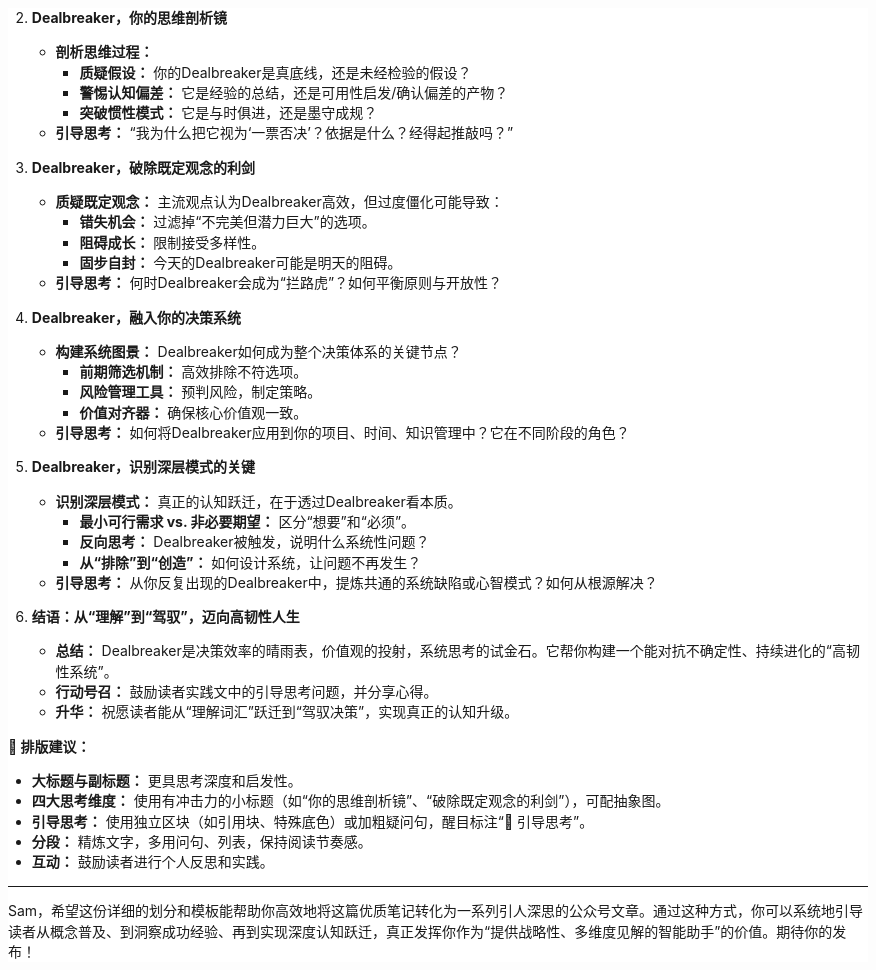 2. **Dealbreaker，你的思维剖析镜**
   - **剖析思维过程：**
     - **质疑假设：** 你的Dealbreaker是真底线，还是未经检验的假设？
     - **警惕认知偏差：** 它是经验的总结，还是可用性启发/确认偏差的产物？
     - **突破惯性模式：** 它是与时俱进，还是墨守成规？
   - **引导思考：** “我为什么把它视为‘一票否决’？依据是什么？经得起推敲吗？”

3. **Dealbreaker，破除既定观念的利剑**
   - **质疑既定观念：** 主流观点认为Dealbreaker高效，但过度僵化可能导致：
     - **错失机会：** 过滤掉“不完美但潜力巨大”的选项。
     - **阻碍成长：** 限制接受多样性。
     - **固步自封：** 今天的Dealbreaker可能是明天的阻碍。
   - **引导思考：** 何时Dealbreaker会成为“拦路虎”？如何平衡原则与开放性？

4. **Dealbreaker，融入你的决策系统**
   - **构建系统图景：** Dealbreaker如何成为整个决策体系的关键节点？
     - **前期筛选机制：** 高效排除不符选项。
     - **风险管理工具：** 预判风险，制定策略。
     - **价值对齐器：** 确保核心价值观一致。
   - **引导思考：** 如何将Dealbreaker应用到你的项目、时间、知识管理中？它在不同阶段的角色？

5. **Dealbreaker，识别深层模式的关键**
   - **识别深层模式：** 真正的认知跃迁，在于透过Dealbreaker看本质。
     - **最小可行需求 vs. 非必要期望：** 区分“想要”和“必须”。
     - **反向思考：** Dealbreaker被触发，说明什么系统性问题？
     - **从“排除”到“创造”：** 如何设计系统，让问题不再发生？
   - **引导思考：** 从你反复出现的Dealbreaker中，提炼共通的系统缺陷或心智模式？如何从根源解决？

6. **结语：从“理解”到“驾驭”，迈向高韧性人生**
   - **总结：** Dealbreaker是决策效率的晴雨表，价值观的投射，系统思考的试金石。它帮你构建一个能对抗不确定性、持续进化的“高韧性系统”。
   - **行动号召：** 鼓励读者实践文中的引导思考问题，并分享心得。
   - **升华：** 祝愿读者能从“理解词汇”跃迁到“驾驭决策”，实现真正的认知升级。

**🎨 排版建议：**

- **大标题与副标题：** 更具思考深度和启发性。
- **四大思考维度：** 使用有冲击力的小标题（如“你的思维剖析镜”、“破除既定观念的利剑”），可配抽象图。
- **引导思考：** 使用独立区块（如引用块、特殊底色）或加粗疑问句，醒目标注“🎯 引导思考”。
- **分段：** 精炼文字，多用问句、列表，保持阅读节奏感。
- **互动：** 鼓励读者进行个人反思和实践。

---

Sam，希望这份详细的划分和模板能帮助你高效地将这篇优质笔记转化为一系列引人深思的公众号文章。通过这种方式，你可以系统地引导读者从概念普及、到洞察成功经验、再到实现深度认知跃迁，真正发挥你作为“提供战略性、多维度见解的智能助手”的价值。期待你的发布！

◆ **WHAT TO WORK ON**: Whenever a line in the records above contains the string "破除既定观念的利剑", copy that line.

◆ **WRITTEN RESPONSE**:
3. **Dealbreaker，破除既定观念的利剑**
- **四大思考维度：** 使用有冲击力的小标题（如“你的思维剖析镜”、“破除既定观念的利剑”），可配抽象图。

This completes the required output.